Kaffir Boy: The True Story of a Black Youth's Coming of Age in Apartheid South Africa is Mark Mathabane's 1986 autobiography about life under the South African apartheid regime. It focuses on the brutality of the apartheid system and how he escaped from it, and from the township Alexandra, to become a well-known tennis player.
He also depicted how the young black children dealt with racism, segregation, and stereotypes. By embracing education, he is able to rise out of despair and destitution.

==Plot summary==

At his mother's insistence, Mathabane starts school and learns to love it, rising to the top of his class in spite of frequent punishments due to his family's late payments for school fees and inability to afford school supplies. He graduates from primary school with a scholarship that will pay for his secondary education.

Mathabane's grandmother becomes a gardener for a liberal white English family, the Smiths, who give Mathabane second hand comic books, novels and tennis equipment. His English improves greatly through reading these materials, and he begins to play tennis frequently. Mathabane is eventually befriended by a coloured tennis coach who trains him.
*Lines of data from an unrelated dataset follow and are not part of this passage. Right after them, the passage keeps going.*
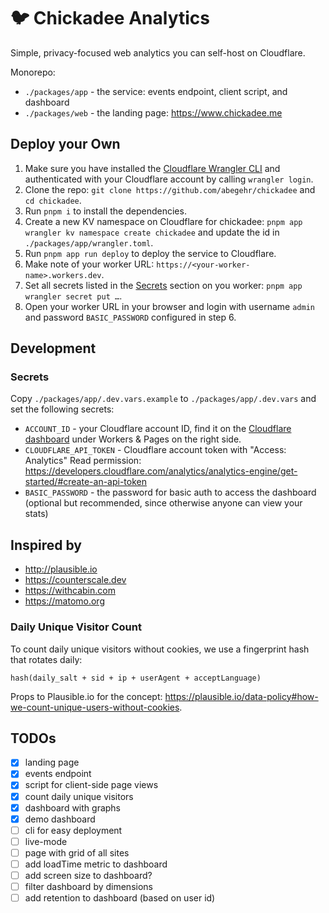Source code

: # 🐦 Chickadee Analytics

Simple, privacy-focused web analytics you can self-host on Cloudflare.

Monorepo:

- `./packages/app` - the service: events endpoint, client script, and dashboard
- `./packages/web` - the landing page: <https://www.chickadee.me>

## Deploy your Own

1. Make sure you have installed the [Cloudflare Wrangler CLI](https://developers.cloudflare.com/workers/wrangler/install-and-update/) and authenticated with your Cloudflare account by calling `wrangler login`.
2. Clone the repo: `git clone https://github.com/abegehr/chickadee` and `cd chickadee`.
3. Run `pnpm i` to install the dependencies.
4. Create a new KV namespace on Cloudflare for chickadee: `pnpm app wrangler kv namespace create chickadee` and update the id in `./packages/app/wrangler.toml`.
5. Run `pnpm app run deploy` to deploy the service to Cloudflare.
6. Make note of your worker URL: `https://<your-worker-name>.workers.dev`.
7. Set all secrets listed in the [Secrets](#secrets) section on you worker: `pnpm app wrangler secret put …`.
8. Open your worker URL in your browser and login with username `admin` and password `BASIC_PASSWORD` configured in step 6.

## Development

### Secrets

Copy `./packages/app/.dev.vars.example` to `./packages/app/.dev.vars` and set the following secrets:

- `ACCOUNT_ID` - your Cloudflare account ID, find it on the [Cloudflare dashboard](https://dash.cloudflare.com) under Workers & Pages on the right side.
- `CLOUDFLARE_API_TOKEN` - Cloudflare account token with "Access: Analytics" Read permission: <https://developers.cloudflare.com/analytics/analytics-engine/get-started/#create-an-api-token>
- `BASIC_PASSWORD` - the password for basic auth to access the dashboard (optional but recommended, since otherwise anyone can view your stats)

## Inspired by

- <http://plausible.io>
- <https://counterscale.dev>
- <https://withcabin.com>
- <https://matomo.org>

### Daily Unique Visitor Count

To count daily unique visitors without cookies, we use a fingerprint hash that rotates daily:

`hash(daily_salt + sid + ip + userAgent + acceptLanguage)`

Props to Plausible.io for the concept: <https://plausible.io/data-policy#how-we-count-unique-users-without-cookies>.

## TODOs

- [x] landing page
- [x] events endpoint
- [x] script for client-side page views
- [x] count daily unique visitors
- [x] dashboard with graphs
- [x] demo dashboard
- [ ] cli for easy deployment
- [ ] live-mode
- [ ] page with grid of all sites
- [ ] add loadTime metric to dashboard
- [ ] add screen size to dashboard?
- [ ] filter dashboard by dimensions
- [ ] add retention to dashboard (based on user id)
Mathabane joins the high school tennis team and begins to play in tournaments, unofficially sponsored by Wilfred Horn, owner of the Tennis Ranch. It is technically illegal for Mark to play there, but the law is ignored and he becomes more comfortable with whites who frequent the Tennis Ranch. Eventually renowned tennis player Stan Smith takes Mathabane under his wing when the two meet at a tournament. Stan pays for Mathabane to compete in tournaments and talks to his coach at the University of Southern California about Mathabane attending college in the United States. The coach writes to colleges on his behalf, and Mathabane earns a tennis scholarship to Limestone College and leaves for the U.S. in 1978.

==Characters and important people==
- Arthur Ashe – A black American tennis player who wins the Wimbledon tournament. His game play encourages Mathabane to become a tennis player.
- Mark Mathabane – The author and narrator of the book
- The Smiths – The white family who introduced Mathabane to comic books and tennis.
- Wilfred Horn – Owner of exclusive Tennis Ranch and unofficial sponsor of Mathabane.
- Stan Smith – Renowned tennis player who relocates Mathabane to the United States by finding a college who is willing to give the author a tennis scholarship.
- [Abe 'Scara' Thomas] - Was like a father to Mark. He introduced him to tennis, gave him his first tennis racquet and mentored/coached him until he got the scholarship to the USA. He introduced Mark to different people who were prominent in the tennis circle. Abe Thomas loved Marvel comic books and collected them.

==Controversy==
Kaffir Boy has been banned in a number of schools, one of these being Cedar Crest High School, where the ban made headlines. The bans are due to a controversial scene involving child prostitution of young boys, which some have referred to as "pornography," sparking another headline defending the scene. While Mathabane wrote an article for The Washington Post stating that he would prefer it to be banned completely to being revised or censored, Mathabane has since authorized a revised version for use in such schools. The unrevised book is still used as high school reading material regardless of the controversial scenes.

==Reception and awards==
The book Kaffir Boy has won the prestigious Christopher Award for inspiring hope. The book reached number one on the Washington Post Bestseller's List and number three on the New York Times Bestseller's List. It has also been chosen by the American Library Association for inclusion on the list of "Outstanding Books for the College-Bound and Life-Long Learners."